主な分析対象は購入品目、個数、価格である。価格については、リテーラーが提示しているものだけでなく、消費者が実際に購入した価格の両方を分析対象にしているという。また、Adobe Analyticsを使うと、デジタルスペースにおけるカスタマージャーニーに関するデータも得られる。例えば、いつから商品の検討を始めたのか。何回Webサイトを訪問したか。どんなデバイスで買い物をするかなどだ。さらに、これらのデータだけでは購入に関わる選択の理由まではわからないため、データを補強するための消費者調査も実施した。

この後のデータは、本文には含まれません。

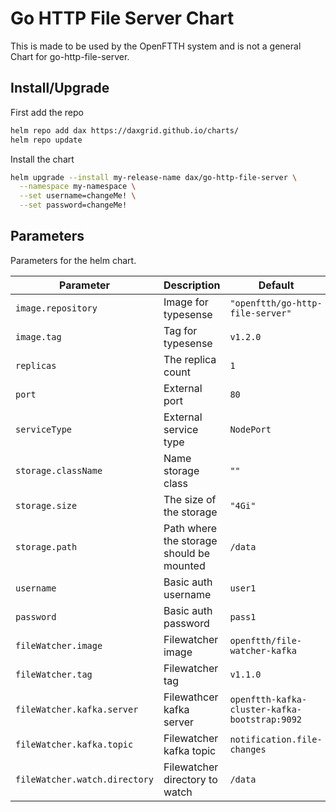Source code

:# Go HTTP File Server Chart

This is made to be used by the OpenFTTH system and is not a general Chart for go-http-file-server.

## Install/Upgrade

First add the repo
```sh
helm repo add dax https://daxgrid.github.io/charts/
helm repo update
```

Install the chart
```sh
helm upgrade --install my-release-name dax/go-http-file-server \
  --namespace my-namespace \
  --set username=changeMe! \
  --set password=changeMe!
```

## Parameters

Parameters for the helm chart.

| Parameter                     | Description                              | Default                                       |
|-------------------------------|------------------------------------------|-----------------------------------------------|
| `image.repository`            | Image for typesense                      | `"openftth/go-http-file-server"`              |
| `image.tag`                   | Tag for typesense                        | `v1.2.0`                                      |
| `replicas`                    | The replica count                        | `1`                                           |
| `port`                        | External port                            | `80`                                          |
| `serviceType`                 | External service type                    | `NodePort`                                    |
| `storage.className`           | Name storage class                       | `""`                                          |
| `storage.size`                | The size of the storage                  | `"4Gi"`                                       |
| `storage.path`                | Path where the storage should be mounted | `/data`                                       |
| `username`                    | Basic auth username                      | `user1`                                       |
| `password`                    | Basic auth password                      | `pass1`                                       |
| `fileWatcher.image`           | Filewatcher image                        | `openftth/file-watcher-kafka`                 |
| `fileWatcher.tag`             | Filewatcher tag                          | `v1.1.0`                                      |
| `fileWatcher.kafka.server`    | Filewathcer kafka server                 | `openftth-kafka-cluster-kafka-bootstrap:9092` |
| `fileWatcher.kafka.topic`     | Filewatcher kafka topic                  | `notification.file-changes`                   |
| `fileWatcher.watch.directory` | Filewatcher directory to watch           | `/data`                                       |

その調査は、米国、英国、日本の3カ国を対象に、各国1,000人以上の消費者(18歳以上)を対象としたもので、2021年2月26日から3月2日、および3月24日から3月29日の間に実施されたものだという。
2021年第1四半期の調査結果を見ると、世界のeコマース市場は取引高ベースで8,760億ドルに達し、前年同期比38%増と大幅に増加したことがわかった。2020年の第1四半期は、世界全体がコロナ禍に見舞われる前のことだ。この取引額規模について、さらにアドビは2021年末に世界のeコマース市場は通期で4.2兆ドルを超えるまでに成長すると予測している。シュライナー氏は「これはドイツのGDPを上回るもので、日本のGDPよりは小さいが、世界トップ5の経済に匹敵する規模」と解説した。
一方、日本だけを見ると、2021年第1四半期のeコマース取引高は前年同期比で15%増となった。同期間中の米国は39%増、英国の66%増であり、この2国と比較すると緩やかな増加に留まった(図1)。